Coming Next: Using an App as Prescribed
Before long, your doctor may be telling you to download two apps and call her in the morning. Smartphone apps already fill the roles of television remotes, bike speedometers and flashlights. Soon they may also act as medical devices, helping patients monitor their heart rate or manage their diabetes, and be paid for by insurance. The idea of medically prescribed apps excites some people in the health care industry, who see them as a starting point for even more sophisticated applications that might otherwise never be built. But first, a range of issues — around vetting, paying for and monitoring the proper use of such apps — needs to be worked out.

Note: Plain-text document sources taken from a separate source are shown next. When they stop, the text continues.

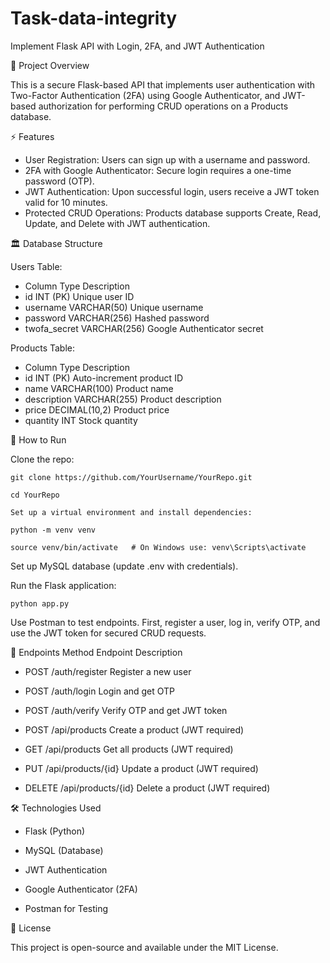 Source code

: # Task-data-integrity
 Implement Flask API with Login, 2FA, and JWT Authentication

🎯 Project Overview

This is a secure Flask-based API that implements user authentication with Two-Factor Authentication (2FA) using Google Authenticator, and JWT-based authorization for performing CRUD operations on a Products database.

⚡ Features

   - User Registration: Users can sign up with a username and password.
   - 2FA with Google Authenticator: Secure login requires a one-time password (OTP).
   - JWT Authentication: Upon successful login, users receive a JWT token valid for 10 minutes.
   - Protected CRUD Operations: Products database supports Create, Read, Update, and Delete with JWT authentication.


🏛 Database Structure

   Users Table:

   - Column	Type	Description
   - id	INT (PK)	Unique user ID
   - username	VARCHAR(50)	Unique username
   - password	VARCHAR(256)	Hashed password
   - twofa_secret	VARCHAR(256)	Google Authenticator secret

   Products Table:

   - Column	Type	Description
   - id	INT (PK)	Auto-increment product ID
   - name	VARCHAR(100)	Product name
   - description	VARCHAR(255)	Product description
   - price	DECIMAL(10,2)	Product price
   - quantity	INT	Stock quantity


🚀 How to Run

   Clone the repo:

    git clone https://github.com/YourUsername/YourRepo.git

    cd YourRepo

    Set up a virtual environment and install dependencies:

    python -m venv venv

    source venv/bin/activate   # On Windows use: venv\Scripts\activate
    
  
Set up MySQL database (update .env with credentials).


Run the Flask application:
 
    python app.py

Use Postman to test endpoints. First, register a user, log in, verify OTP, and use the JWT token for secured CRUD requests.


📌 Endpoints
Method	Endpoint	Description 

 - POST	/auth/register	Register a new user  

 - POST	/auth/login	Login and get OTP 

 - POST	/auth/verify	Verify OTP and get JWT token 

 - POST	/api/products	Create a product (JWT required) 

 - GET	/api/products	Get all products (JWT required)   

 - PUT	/api/products/{id}	Update a product (JWT required)   

 - DELETE	/api/products/{id}	Delete a product (JWT required)   


🛠 Technologies Used

  - Flask (Python)

  - MySQL (Database)

  - JWT Authentication

  - Google Authenticator (2FA)

  - Postman for Testing

📜 License

This project is open-source and available under the MIT License.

“It is intuitive to people, the idea of a prescription,” said Lee H. Perlman, managing director of Happtique, a subsidiary of the business arm of the Greater New York Hospital Association. Happtique is creating a system to allow doctors to prescribe apps, and Mr. Perlman suggested that a change in the way people think about medicine might be required: “We’re basically saying that pills can also be information, that pills can also be connectivity.”

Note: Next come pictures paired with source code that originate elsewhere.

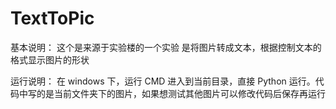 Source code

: # TextToPic

基本说明：
这个是来源于实验楼的一个实验
是将图片转成文本，根据控制文本的格式显示图片的形状

运行说明：
在 windows 下，运行 CMD 进入到当前目录，直接 Python 运行。代码中写的是当前文件夹下的图片，如果想测试其他图片可以修改代码后保存再运行
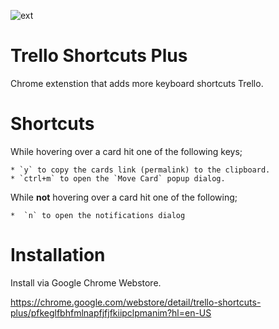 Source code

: ![ext](https://raw.githubusercontent.com/bulkan/trello-shortcuts-plus/master/icons/128.png)

# Trello Shortcuts Plus

Chrome extenstion that adds more keyboard shortcuts Trello.


# Shortcuts

While hovering over a card hit one of the following keys;

    * `y` to copy the cards link (permalink) to the clipboard.
    * `ctrl+m` to open the `Move Card` popup dialog.

While **not** hovering over a card hit one of the following;

    *  `n` to open the notifications dialog


# Installation

Install via Google Chrome Webstore. 

https://chrome.google.com/webstore/detail/trello-shortcuts-plus/pfkeglfbhfmlnapfjfjfkiipclpmanim?hl=en-US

Simple apps that track users’ personal fitness goals have already gained wide traction. Now medical professionals and entrepreneurs want to use similar approaches to dealing with chronic ailments like diabetes or heart disease. If smartphone-based systems can reduce the amount of other medical care that patients need, the potential benefit to the health care system would be enormous; the total cost of treating diabetes alone in 2007 was $174 billion, according to the most recent statistics from the Centers for Disease Control and Prevention. But unlike a 99-cent game, apps dealing directly with medical care cannot be introduced to the public with bugs that will be fixed later. The industry is still grappling with how to ensure quality and safety...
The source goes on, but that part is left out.